_Work instruction_
Starting with the line that contains "- Start command-line", set down each line through the end of the entries below, exactly and with nothing added.

---*---

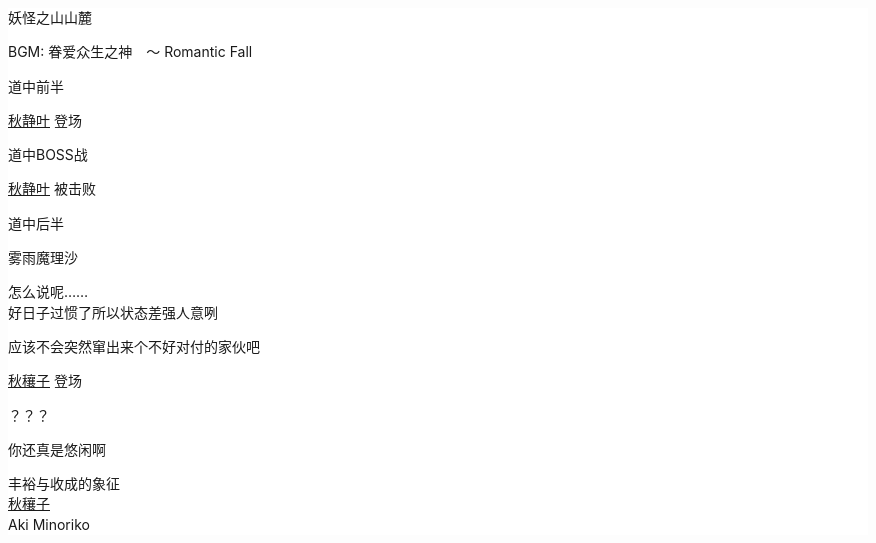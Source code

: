 


  
妖怪之山山麓
  

  


  
BGM: 眷爱众生之神　～ Romantic Fall
  

  


  
道中前半
  

  


  
[秋静叶](./秋静叶.md) 登场
  

  


  
道中BOSS战
  

  


  
[秋静叶](./秋静叶.md) 被击败
  

  


  
道中后半
  

  

[](./雾雨魔理沙.md)雾雨魔理沙
  
怎么说呢……  
好日子过惯了所以状态差强人意咧
  
  
应该不会突然窜出来个不好对付的家伙吧
  



  
[秋穰子](./秋穰子.md) 登场
  

  

[](./秋穰子.md)？？？
  
你还真是悠闲啊
  



  
丰裕与收成的象征  
[秋穰子](./秋穰子.md)  
Aki Minoriko
  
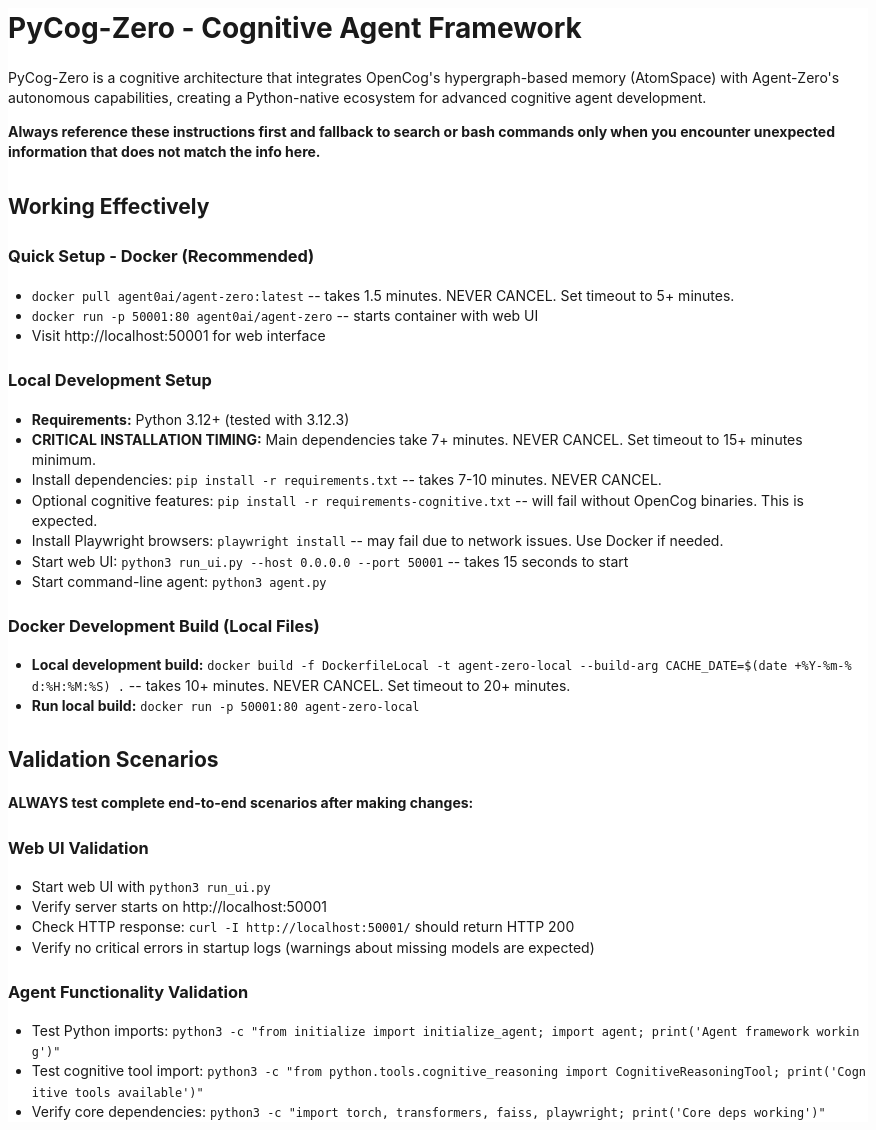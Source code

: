 # PyCog-Zero - Cognitive Agent Framework

PyCog-Zero is a cognitive architecture that integrates OpenCog's hypergraph-based memory (AtomSpace) with Agent-Zero's autonomous capabilities, creating a Python-native ecosystem for advanced cognitive agent development.

**Always reference these instructions first and fallback to search or bash commands only when you encounter unexpected information that does not match the info here.**

## Working Effectively

### Quick Setup - Docker (Recommended)
- `docker pull agent0ai/agent-zero:latest` -- takes 1.5 minutes. NEVER CANCEL. Set timeout to 5+ minutes.
- `docker run -p 50001:80 agent0ai/agent-zero` -- starts container with web UI
- Visit http://localhost:50001 for web interface

### Local Development Setup
- **Requirements:** Python 3.12+ (tested with 3.12.3)
- **CRITICAL INSTALLATION TIMING:** Main dependencies take 7+ minutes. NEVER CANCEL. Set timeout to 15+ minutes minimum.
- Install dependencies: `pip install -r requirements.txt` -- takes 7-10 minutes. NEVER CANCEL.
- Optional cognitive features: `pip install -r requirements-cognitive.txt` -- will fail without OpenCog binaries. This is expected.
- Install Playwright browsers: `playwright install` -- may fail due to network issues. Use Docker if needed.
- Start web UI: `python3 run_ui.py --host 0.0.0.0 --port 50001` -- takes 15 seconds to start
- Start command-line agent: `python3 agent.py`

### Docker Development Build (Local Files)
- **Local development build:** `docker build -f DockerfileLocal -t agent-zero-local --build-arg CACHE_DATE=$(date +%Y-%m-%d:%H:%M:%S) .` -- takes 10+ minutes. NEVER CANCEL. Set timeout to 20+ minutes.
- **Run local build:** `docker run -p 50001:80 agent-zero-local`

## Validation Scenarios

**ALWAYS test complete end-to-end scenarios after making changes:**

### Web UI Validation
- Start web UI with `python3 run_ui.py`
- Verify server starts on http://localhost:50001 
- Check HTTP response: `curl -I http://localhost:50001/` should return HTTP 200
- Verify no critical errors in startup logs (warnings about missing models are expected)

### Agent Functionality Validation  
- Test Python imports: `python3 -c "from initialize import initialize_agent; import agent; print('Agent framework working')"`
- Test cognitive tool import: `python3 -c "from python.tools.cognitive_reasoning import CognitiveReasoningTool; print('Cognitive tools available')"`
- Verify core dependencies: `python3 -c "import torch, transformers, faiss, playwright; print('Core deps working')"`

---*---

_Solved problem_
- Start command-line agent: `python3 agent.py`

### Docker Development Build (Local Files)
- **Local development build:** `docker build -f DockerfileLocal -t agent-zero-local --build-arg CACHE_DATE=$(date +%Y-%m-%d:%H:%M:%S) .` -- takes 10+ minutes. NEVER CANCEL. Set timeout to 20+ minutes.
- **Run local build:** `docker run -p 50001:80 agent-zero-local`

## Validation Scenarios

**ALWAYS test complete end-to-end scenarios after making changes:**

### Web UI Validation
- Start web UI with `python3 run_ui.py`
- Verify server starts on http://localhost:50001 
- Check HTTP response: `curl -I http://localhost:50001/` should return HTTP 200
- Verify no critical errors in startup logs (warnings about missing models are expected)

### Agent Functionality Validation  
- Test Python imports: `python3 -c "from initialize import initialize_agent; import agent; print('Agent framework working')"`
- Test cognitive tool import: `python3 -c "from python.tools.cognitive_reasoning import CognitiveReasoningTool; print('Cognitive tools available')"`
- Verify core dependencies: `python3 -c "import torch, transformers, faiss, playwright; print('Core deps working')"`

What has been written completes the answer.